July 03, 2015 11:55
North Korea used civilian passenger planes to transport hard currency seized from expat laborers in the Middle East following the closure of its overseas banks for violating international law.
Sources said since prosecutors in Kuwait ordered the closure of the local branch of North Korea's Trade Bank on charges of money laundering and illicit transfers, the North has used twice-monthly Air Koryo flights to Kuwait to ferry seized wages back to the North.
There are 50,000 to 60,000 North Korean laborers in 16 countries. In Kuwait, there have been some 4,000 since 1995, toiling at construction sites and receiving around W1 million a month (US$1=W1,123), of which the regime confiscates 70 to 80 percent.
The workers send the remainder back to their families in the North and often survive by begging or taking on overtime and extra menial jobs.
Around 2,000 North Koreans work in the United Arab Emirates and 1,800 in Qatar.
Sources said the bank's Kuwait branch has sent back more than US$1 billion to North Korea over the last 20 years confiscated from laborers.
The bank has been blacklisted by the U.S. government for funding the development of weapons of mass destruction, and the local branch had been under investigation by Kuwaiti authorities over the last two years. Kuwaiti prosecutors seized around $1 million from the branch on suspicion of money laundering.
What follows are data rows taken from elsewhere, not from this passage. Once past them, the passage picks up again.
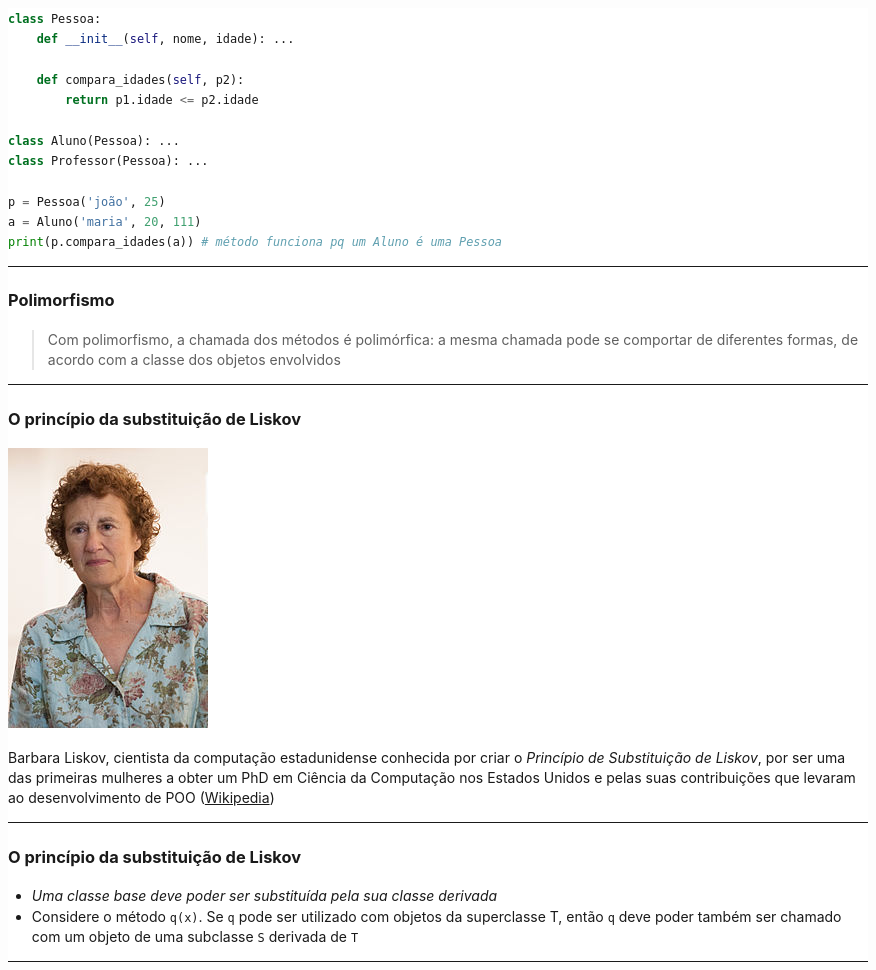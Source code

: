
 ```python
class Pessoa:
    def __init__(self, nome, idade): ...

    def compara_idades(self, p2):
        return p1.idade <= p2.idade

class Aluno(Pessoa): ...
class Professor(Pessoa): ...

p = Pessoa('joão', 25)
a = Aluno('maria', 20, 111) 
print(p.compara_idades(a)) # método funciona pq um Aluno é uma Pessoa
```
---

### Polimorfismo

> Com polimorfismo, a chamada dos métodos é
> polimórfica: a mesma chamada pode se comportar
> de diferentes formas, de acordo com a classe
> dos objetos envolvidos

---

### O princípio da substituição de Liskov
<img src="Barbara.jpg" ></img> 

Barbara Liskov, cientista da computação estadunidense conhecida por criar o
_Princípio de Substituição de Liskov_, por ser uma das primeiras mulheres a
obter um PhD em Ciência da Computação nos Estados Unidos e pelas suas
contribuições que levaram ao desenvolvimento de POO
([Wikipedia](https://pt.wikipedia.org/wiki/Barbara_Liskov)) 

---

### O princípio da substituição de  Liskov
- *Uma classe base deve poder ser substituída pela sua classe derivada*
- Considere o método `q(x)`. Se `q` pode ser utilizado com objetos da
  superclasse T, então `q` deve poder também ser chamado com um objeto de
  uma subclasse `S` derivada de `T`
---
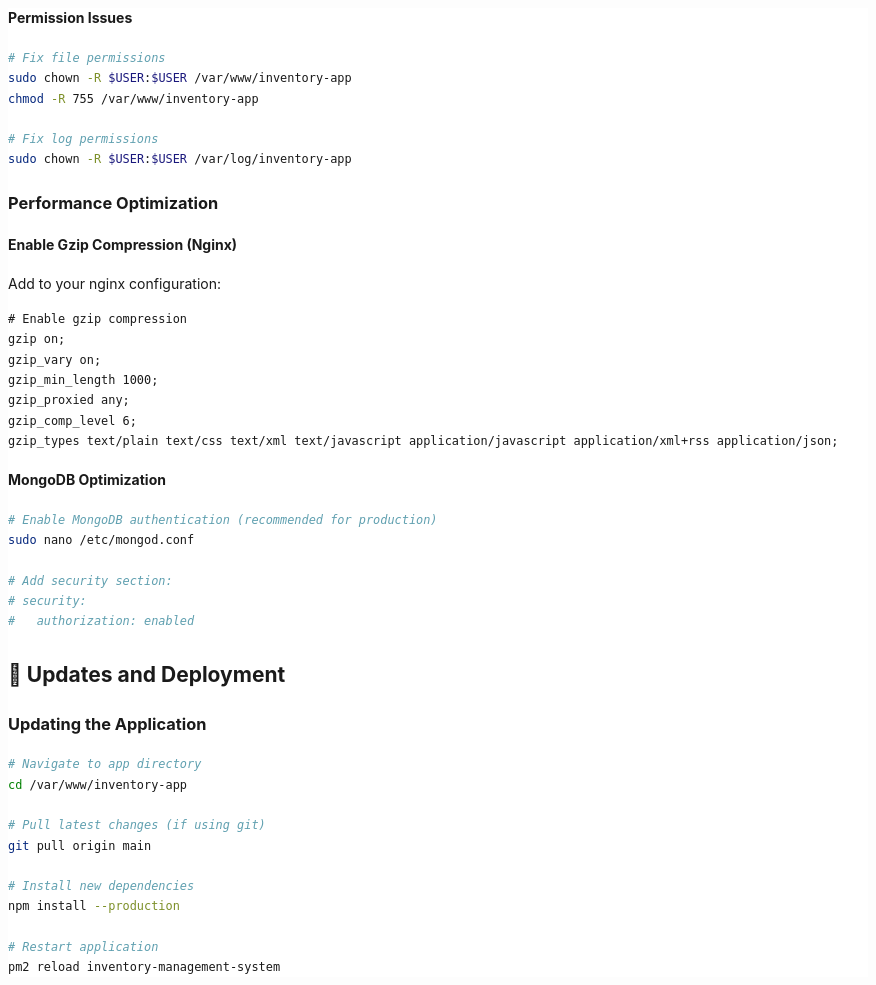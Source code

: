 #### Permission Issues
```bash
# Fix file permissions
sudo chown -R $USER:$USER /var/www/inventory-app
chmod -R 755 /var/www/inventory-app

# Fix log permissions
sudo chown -R $USER:$USER /var/log/inventory-app
```

### Performance Optimization

#### Enable Gzip Compression (Nginx)
Add to your nginx configuration:
```nginx
# Enable gzip compression
gzip on;
gzip_vary on;
gzip_min_length 1000;
gzip_proxied any;
gzip_comp_level 6;
gzip_types text/plain text/css text/xml text/javascript application/javascript application/xml+rss application/json;
```

#### MongoDB Optimization
```bash
# Enable MongoDB authentication (recommended for production)
sudo nano /etc/mongod.conf

# Add security section:
# security:
#   authorization: enabled
```

## 🔄 Updates and Deployment

### Updating the Application
```bash
# Navigate to app directory
cd /var/www/inventory-app

# Pull latest changes (if using git)
git pull origin main

# Install new dependencies
npm install --production

# Restart application
pm2 reload inventory-management-system
```
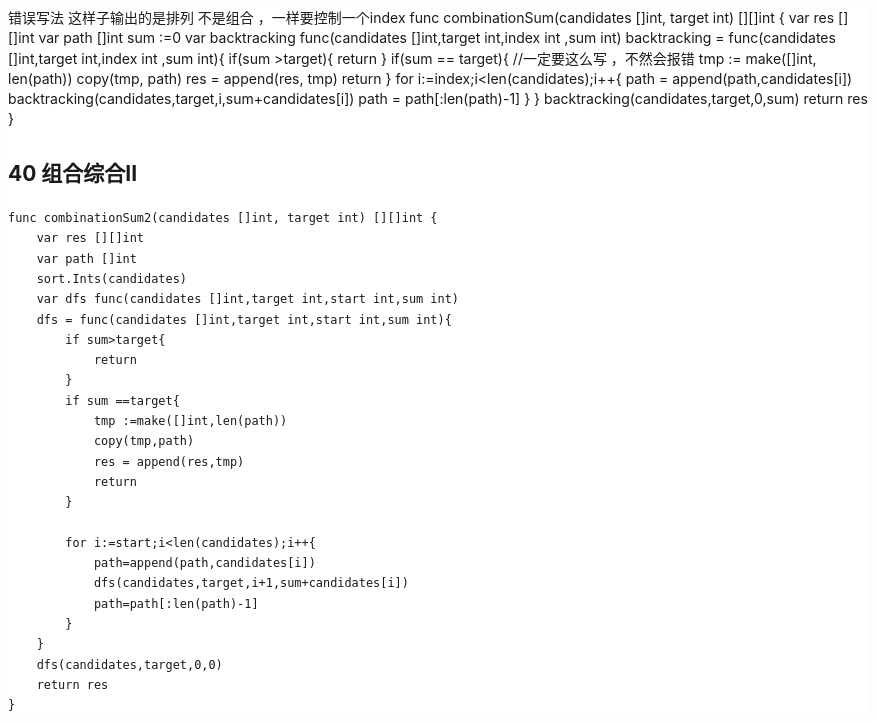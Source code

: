 错误写法 这样子输出的是排列 不是组合 ，一样要控制一个index
    func combinationSum(candidates []int, target int) [][]int {
        var res [][]int
        var path []int
        sum :=0
        var backtracking func(candidates []int,target int,index int ,sum int)
        backtracking = func(candidates []int,target int,index int ,sum int){
            if(sum >target){
                return
            }
            if(sum == target){
                //一定要这么写 ，不然会报错
                tmp := make([]int, len(path))
                copy(tmp, path)
                res = append(res, tmp)
                return
            }
            for i:=index;i<len(candidates);i++{
                path = append(path,candidates[i])
                backtracking(candidates,target,i,sum+candidates[i])
                path = path[:len(path)-1]
            }
        }
        backtracking(candidates,target,0,sum)
        return res
    }

## 40 组合综合II

    func combinationSum2(candidates []int, target int) [][]int {
        var res [][]int
        var path []int 
        sort.Ints(candidates)
        var dfs func(candidates []int,target int,start int,sum int)
        dfs = func(candidates []int,target int,start int,sum int){
            if sum>target{
                return
            }
            if sum ==target{
                tmp :=make([]int,len(path))
                copy(tmp,path)
                res = append(res,tmp)
                return
            }
    
            for i:=start;i<len(candidates);i++{
                path=append(path,candidates[i])
                dfs(candidates,target,i+1,sum+candidates[i])
                path=path[:len(path)-1]
            }
        }
        dfs(candidates,target,0,0)
        return res
    }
According to sources, North Korea has filed a lawsuit in order to recover the seized money.
One source said officials from companies supplying North Korean workers now board Air Koryo planes with suitcases stuffed with cash, while laborers are sending back money to their families through ordinary passengers.
"Air Koryo has become a new channel used to transport tens of millions of dollars of money to the Workers Party," which runs the bank, the source said.